▶ _INSTRUCTIONS TO FOLLOW_
The whole listing, please: repeat it exactly, with the pictures left out.

▶ _PROVIDED INFORMATION_
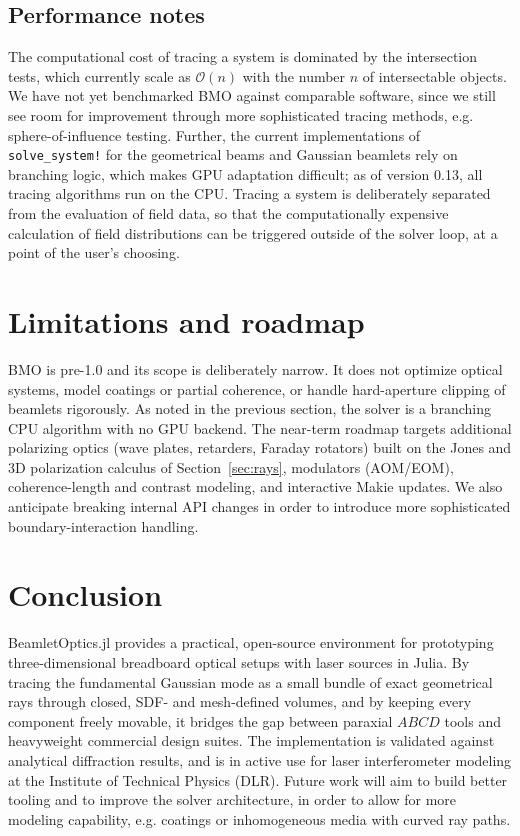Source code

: \documentclass{juliacon}
\begin{document}
\subsection{Performance notes}

The computational cost of tracing a system is dominated by the
intersection tests, which currently scale as $\mathcal{O}(n)$ with the number $n$ of
intersectable objects. We have not yet benchmarked BMO against
comparable software, since we still see room for improvement through
more sophisticated tracing methods, e.g. sphere-of-influence testing.
Further, the current implementations of \texttt{solve\_system!} for the
geometrical beams and Gaussian beamlets rely on branching logic, which
makes GPU adaptation difficult; as of version 0.13, all tracing
algorithms run on the CPU. Tracing a system is deliberately
separated from the evaluation of field data, so that the computationally
expensive calculation of field distributions can be triggered outside of
the solver loop, at a point of the user's choosing.

\section{Limitations and roadmap}

BMO is pre-1.0 and its scope is deliberately narrow. It does not
optimize optical systems, model coatings or partial coherence, or handle
hard-aperture clipping of beamlets rigorously. As noted in the previous
section, the solver is a branching CPU algorithm with no GPU backend.
The near-term roadmap targets additional polarizing optics (wave plates,
retarders, Faraday rotators) built on the Jones and 3D polarization
calculus of Section~\ref{sec:rays}, modulators (AOM/EOM),
coherence-length and contrast modeling, and interactive Makie updates.
We also anticipate breaking internal API changes in order to introduce more
sophisticated boundary-interaction handling.

\section{Conclusion}

BeamletOptics.jl provides a practical, open-source environment for
prototyping three-dimensional breadboard optical setups with laser
sources in Julia. By tracing the fundamental Gaussian mode as a small
bundle of exact geometrical rays through closed, SDF- and mesh-defined volumes,
and by keeping every component freely movable, it bridges the gap
between paraxial $ABCD$ tools and heavyweight commercial design suites.
The implementation is validated against analytical diffraction results,
and is in active use for laser interferometer modeling at the Institute
of Technical Physics (DLR). Future work will aim to build better tooling
and to improve the solver architecture, in order to allow for more
modeling capability, e.g. coatings or inhomogeneous media with curved
ray paths.
\end{document}
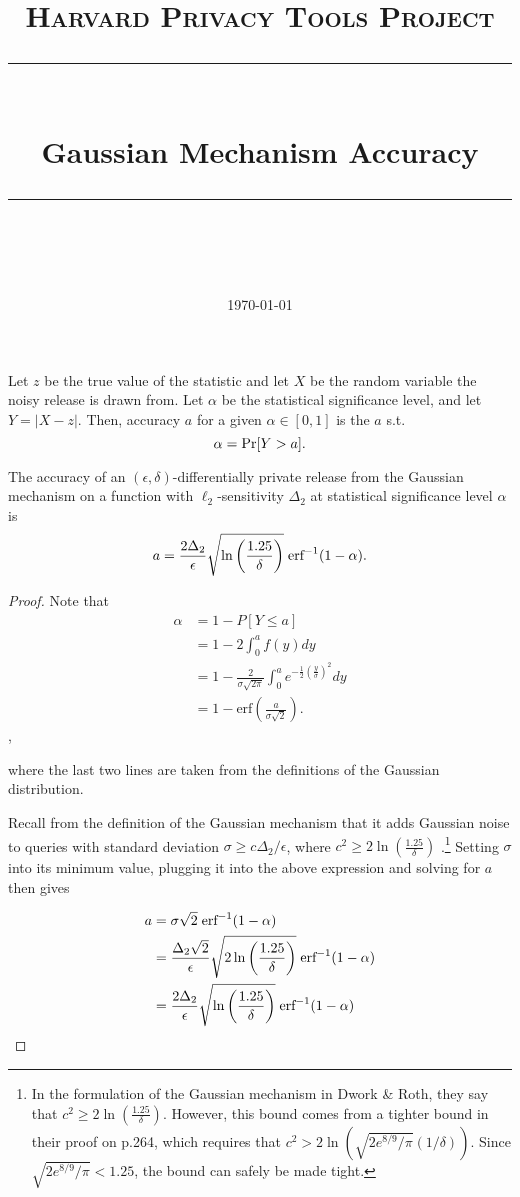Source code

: \documentclass[11pt]{scrartcl} %
\title{
	\normalfont\normalsize
	\textsc{Harvard Privacy Tools Project}\\ %
	\vspace{25pt} %
	\rule{\linewidth}{0.5pt}\\ %
	\vspace{20pt} %
	{\huge Gaussian Mechanism Accuracy}\\ %
	\vspace{12pt} %
	\rule{\linewidth}{2pt}\\ %
	\vspace{12pt} %
}
\date{\normalsize\today} %
\begin{document}
\maketitle

\begin{definition}
Let $z$ be the true value of the statistic and let $X$ be the random variable the noisy release is drawn from. Let $\alpha$ be the statistical significance level, and let $Y = \vert X-z \vert.$ Then, accuracy $a$ for a given $\alpha \in [0,1]$ is the $a$ s.t.
$$ \alpha = \text{Pr}[Y > a].$$
\end{definition}

\begin{theorem}
The accuracy of an $(\epsilon,\delta)$-differentially private release from the Gaussian mechanism on a function with $\ell_2$-sensitivity $\Delta_2$ at statistical significance level $\alpha$ is
$$ a = \frac{2 \Delta_2}{\epsilon} \sqrt{\ln \left( \frac{1.25}{\delta} \right)} \hspace{0.1cm} \text{erf}^{-1} (1 - \alpha).$$
\end{theorem}

\begin{proof}
Note that
\begin{align*}
\alpha &= 1 - P[Y \le a] \\
	&= 1 - 2 \int_0^a f(y) dy \\
	&= 1 - \frac{2}{\sigma \sqrt{2\pi}} \int_0^a e^{-\frac{1}{2}\left( \frac{y}{\sigma}\right)^2} dy \\
	&= 1 - \text{erf}\left( \frac{a}{\sigma \sqrt{2}}\right).
\end{align*},

where the last two lines are taken from the definitions of the Gaussian distribution.

Recall from the definition of the Gaussian mechanism that it adds Gaussian noise to queries with standard deviation
$\sigma \ge c \Delta_2 / \epsilon$, where $c^2 \ge 2 \ln \left( \frac{1.25}{\delta} \right)$ \cite{DR14}.\footnote{In the formulation of the Gaussian mechanism in Dwork \& Roth, they say that $c^2 \ge 2 \ln \left( \frac{1.25}{\delta} \right)$. However, this bound comes from a tighter bound in their proof on p.264, which requires that $c^2 > 2 \ln (\sqrt{2 e^{8/9}/\pi}(1/\delta))$. Since $\sqrt{2 e^{8/9}/\pi} < 1.25$, the bound can safely be made tight.} Setting $\sigma$ into its minimum value, plugging it into the above expression and solving for $a$ then gives

\begin{align*}
a &= \sigma \sqrt{2} \hspace{0.1cm} \text{erf}^{-1} (1 - \alpha)\\
	&= \frac{\Delta_2 \sqrt{2}}{\epsilon} \sqrt{ 2 \ln \left( \frac{1.25}{\delta} \right)} \hspace{0.1cm} \text{erf}^{-1} (1 - \alpha)\\
	&= \frac{2 \Delta_2}{\epsilon} \sqrt{\ln \left( \frac{1.25}{\delta} \right)} \hspace{0.1cm} \text{erf}^{-1} (1 - \alpha)
\end{align*}
\end{proof}



\end{document}
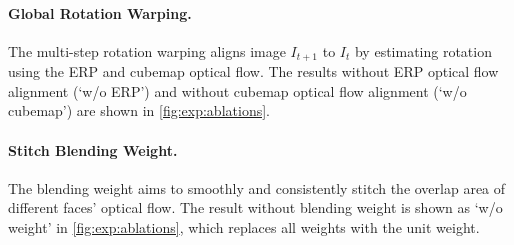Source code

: \paragraph{Global Rotation Warping.}
The multi-step rotation warping aligns image $I_{t+1}$ to $I_t$ by estimating rotation using the ERP and cubemap optical flow.
The results without ERP optical flow alignment (`w/o ERP') and without cubemap optical flow alignment (`w/o cubemap') are shown in \cref{fig:exp:ablations}.

\vspace{-1em}
\paragraph{Stitch Blending Weight.}
The blending weight aims to smoothly and consistently stitch the overlap area of different faces' optical flow.
The result without blending weight is shown as `w/o weight' in \cref{fig:exp:ablations}, which replaces all weights with the unit weight.

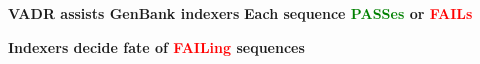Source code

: \documentclass[landscape]{slides}
\begin{document}
\begin{slide}
\begin{center}
\large{\textbf{VADR assists GenBank indexers}}
\large{\textbf{Each sequence \textcolor{green}{PASSes} or \textcolor{red}{FAILs}}}
\end{center}


\vfill
\end{slide}
\begin{slide}
\begin{center}
\large{\textbf{Indexers decide fate of \textcolor{red}{FAILing} sequences}}
\end{center}


\vfill
\end{slide}
\end{document}
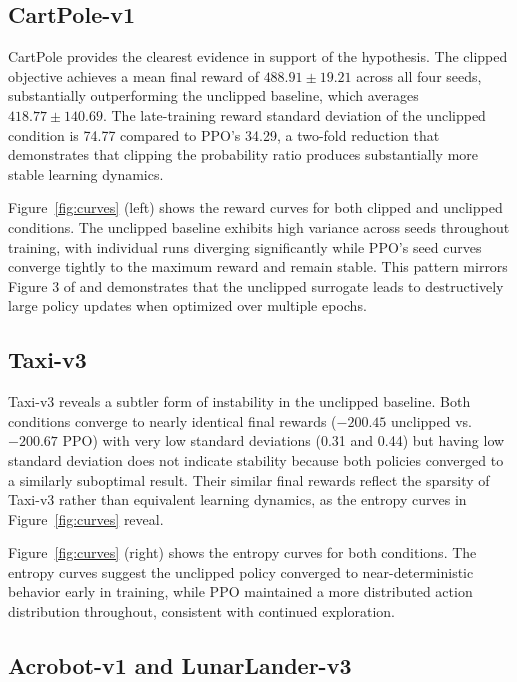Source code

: \documentclass{article}
\begin{document}
\subsection{CartPole-v1}

CartPole provides the clearest evidence in support of the hypothesis. The clipped objective achieves a mean final reward of $488.91 \pm 19.21$ across all four seeds, substantially outperforming the unclipped baseline, which averages $418.77 \pm 140.69$. The late-training reward standard deviation of the unclipped condition is 74.77 compared to PPO's 34.29, a two-fold reduction that demonstrates that clipping the probability ratio produces substantially more stable learning dynamics.

Figure~\ref{fig:curves} (left) shows the reward curves for both clipped and unclipped conditions. The unclipped baseline exhibits high variance across seeds throughout training, with individual runs diverging significantly while PPO's seed curves converge tightly to the maximum reward and remain stable. This pattern mirrors Figure 3 of \citet{schulman2017ppo} and demonstrates that the unclipped surrogate leads to destructively large policy updates when optimized over multiple epochs.

\subsection{Taxi-v3}

Taxi-v3 reveals a subtler form of instability in the unclipped baseline. Both conditions converge to nearly identical final rewards ($-200.45$ unclipped vs.\ $-200.67$ PPO) with very low standard deviations (0.31 and 0.44) but having low standard deviation does not indicate stability because both policies converged to a similarly suboptimal result. Their similar final rewards reflect the sparsity of Taxi-v3 rather than equivalent learning dynamics, as the entropy curves in Figure~\ref{fig:curves} reveal.

Figure~\ref{fig:curves} (right) shows the entropy curves for both conditions. The entropy curves suggest the unclipped policy converged to near-deterministic behavior early in training, while PPO maintained a more distributed action distribution throughout, consistent with continued exploration.

\subsection{Acrobot-v1 and LunarLander-v3}
\end{document}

▶ _RESULT OF THE EXERCISE_
Source code

: \documentclass{juliacon}
\begin{document}
\subsection{Performance notes}

The computational cost of tracing a system is dominated by the
intersection tests, which currently scale as $\mathcal{O}(n)$ with the number $n$ of
intersectable objects. We have not yet benchmarked BMO against
comparable software, since we still see room for improvement through
more sophisticated tracing methods, e.g. sphere-of-influence testing.
Further, the current implementations of \texttt{solve\_system!} for the
geometrical beams and Gaussian beamlets rely on branching logic, which
makes GPU adaptation difficult; as of version 0.13, all tracing
algorithms run on the CPU. Tracing a system is deliberately
separated from the evaluation of field data, so that the computationally
expensive calculation of field distributions can be triggered outside of
the solver loop, at a point of the user's choosing.

\section{Limitations and roadmap}

BMO is pre-1.0 and its scope is deliberately narrow. It does not
optimize optical systems, model coatings or partial coherence, or handle
hard-aperture clipping of beamlets rigorously. As noted in the previous
section, the solver is a branching CPU algorithm with no GPU backend.
The near-term roadmap targets additional polarizing optics (wave plates,
retarders, Faraday rotators) built on the Jones and 3D polarization
calculus of Section~\ref{sec:rays}, modulators (AOM/EOM),
coherence-length and contrast modeling, and interactive Makie updates.
We also anticipate breaking internal API changes in order to introduce more
sophisticated boundary-interaction handling.

\section{Conclusion}

BeamletOptics.jl provides a practical, open-source environment for
prototyping three-dimensional breadboard optical setups with laser
sources in Julia. By tracing the fundamental Gaussian mode as a small
bundle of exact geometrical rays through closed, SDF- and mesh-defined volumes,
and by keeping every component freely movable, it bridges the gap
between paraxial $ABCD$ tools and heavyweight commercial design suites.
The implementation is validated against analytical diffraction results,
and is in active use for laser interferometer modeling at the Institute
of Technical Physics (DLR). Future work will aim to build better tooling
and to improve the solver architecture, in order to allow for more
modeling capability, e.g. coatings or inhomogeneous media with curved
ray paths.
\end{document}
Source code

: \documentclass[11pt]{scrartcl} %
\title{
	\normalfont\normalsize
	\textsc{Harvard Privacy Tools Project}\\ %
	\vspace{25pt} %
	\rule{\linewidth}{0.5pt}\\ %
	\vspace{20pt} %
	{\huge Gaussian Mechanism Accuracy}\\ %
	\vspace{12pt} %
	\rule{\linewidth}{2pt}\\ %
	\vspace{12pt} %
}
\date{\normalsize\today} %
\begin{document}
\maketitle

\begin{definition}
Let $z$ be the true value of the statistic and let $X$ be the random variable the noisy release is drawn from. Let $\alpha$ be the statistical significance level, and let $Y = \vert X-z \vert.$ Then, accuracy $a$ for a given $\alpha \in [0,1]$ is the $a$ s.t.
$$ \alpha = \text{Pr}[Y > a].$$
\end{definition}

\begin{theorem}
The accuracy of an $(\epsilon,\delta)$-differentially private release from the Gaussian mechanism on a function with $\ell_2$-sensitivity $\Delta_2$ at statistical significance level $\alpha$ is
$$ a = \frac{2 \Delta_2}{\epsilon} \sqrt{\ln \left( \frac{1.25}{\delta} \right)} \hspace{0.1cm} \text{erf}^{-1} (1 - \alpha).$$
\end{theorem}

\begin{proof}
Note that
\begin{align*}
\alpha &= 1 - P[Y \le a] \\
	&= 1 - 2 \int_0^a f(y) dy \\
	&= 1 - \frac{2}{\sigma \sqrt{2\pi}} \int_0^a e^{-\frac{1}{2}\left( \frac{y}{\sigma}\right)^2} dy \\
	&= 1 - \text{erf}\left( \frac{a}{\sigma \sqrt{2}}\right).
\end{align*},

where the last two lines are taken from the definitions of the Gaussian distribution.

Recall from the definition of the Gaussian mechanism that it adds Gaussian noise to queries with standard deviation
$\sigma \ge c \Delta_2 / \epsilon$, where $c^2 \ge 2 \ln \left( \frac{1.25}{\delta} \right)$ \cite{DR14}.\footnote{In the formulation of the Gaussian mechanism in Dwork \& Roth, they say that $c^2 \ge 2 \ln \left( \frac{1.25}{\delta} \right)$. However, this bound comes from a tighter bound in their proof on p.264, which requires that $c^2 > 2 \ln (\sqrt{2 e^{8/9}/\pi}(1/\delta))$. Since $\sqrt{2 e^{8/9}/\pi} < 1.25$, the bound can safely be made tight.} Setting $\sigma$ into its minimum value, plugging it into the above expression and solving for $a$ then gives

\begin{align*}
a &= \sigma \sqrt{2} \hspace{0.1cm} \text{erf}^{-1} (1 - \alpha)\\
	&= \frac{\Delta_2 \sqrt{2}}{\epsilon} \sqrt{ 2 \ln \left( \frac{1.25}{\delta} \right)} \hspace{0.1cm} \text{erf}^{-1} (1 - \alpha)\\
	&= \frac{2 \Delta_2}{\epsilon} \sqrt{\ln \left( \frac{1.25}{\delta} \right)} \hspace{0.1cm} \text{erf}^{-1} (1 - \alpha)
\end{align*}
\end{proof}



\end{document}
Source code

: \paragraph{Global Rotation Warping.}
The multi-step rotation warping aligns image $I_{t+1}$ to $I_t$ by estimating rotation using the ERP and cubemap optical flow.
The results without ERP optical flow alignment (`w/o ERP') and without cubemap optical flow alignment (`w/o cubemap') are shown in \cref{fig:exp:ablations}.

\vspace{-1em}
\paragraph{Stitch Blending Weight.}
The blending weight aims to smoothly and consistently stitch the overlap area of different faces' optical flow.
The result without blending weight is shown as `w/o weight' in \cref{fig:exp:ablations}, which replaces all weights with the unit weight.

Source code

: \documentclass[landscape]{slides}
\begin{document}
\begin{slide}
\begin{center}
\large{\textbf{VADR assists GenBank indexers}}
\large{\textbf{Each sequence \textcolor{green}{PASSes} or \textcolor{red}{FAILs}}}
\end{center}


\vfill
\end{slide}
\begin{slide}
\begin{center}
\large{\textbf{Indexers decide fate of \textcolor{red}{FAILing} sequences}}
\end{center}


\vfill
\end{slide}
\end{document}
Source code

: \documentclass{article}
\begin{document}
\subsection{CartPole-v1}

CartPole provides the clearest evidence in support of the hypothesis. The clipped objective achieves a mean final reward of $488.91 \pm 19.21$ across all four seeds, substantially outperforming the unclipped baseline, which averages $418.77 \pm 140.69$. The late-training reward standard deviation of the unclipped condition is 74.77 compared to PPO's 34.29, a two-fold reduction that demonstrates that clipping the probability ratio produces substantially more stable learning dynamics.

Figure~\ref{fig:curves} (left) shows the reward curves for both clipped and unclipped conditions. The unclipped baseline exhibits high variance across seeds throughout training, with individual runs diverging significantly while PPO's seed curves converge tightly to the maximum reward and remain stable. This pattern mirrors Figure 3 of \citet{schulman2017ppo} and demonstrates that the unclipped surrogate leads to destructively large policy updates when optimized over multiple epochs.

\subsection{Taxi-v3}

Taxi-v3 reveals a subtler form of instability in the unclipped baseline. Both conditions converge to nearly identical final rewards ($-200.45$ unclipped vs.\ $-200.67$ PPO) with very low standard deviations (0.31 and 0.44) but having low standard deviation does not indicate stability because both policies converged to a similarly suboptimal result. Their similar final rewards reflect the sparsity of Taxi-v3 rather than equivalent learning dynamics, as the entropy curves in Figure~\ref{fig:curves} reveal.

Figure~\ref{fig:curves} (right) shows the entropy curves for both conditions. The entropy curves suggest the unclipped policy converged to near-deterministic behavior early in training, while PPO maintained a more distributed action distribution throughout, consistent with continued exploration.

\subsection{Acrobot-v1 and LunarLander-v3}
\end{document}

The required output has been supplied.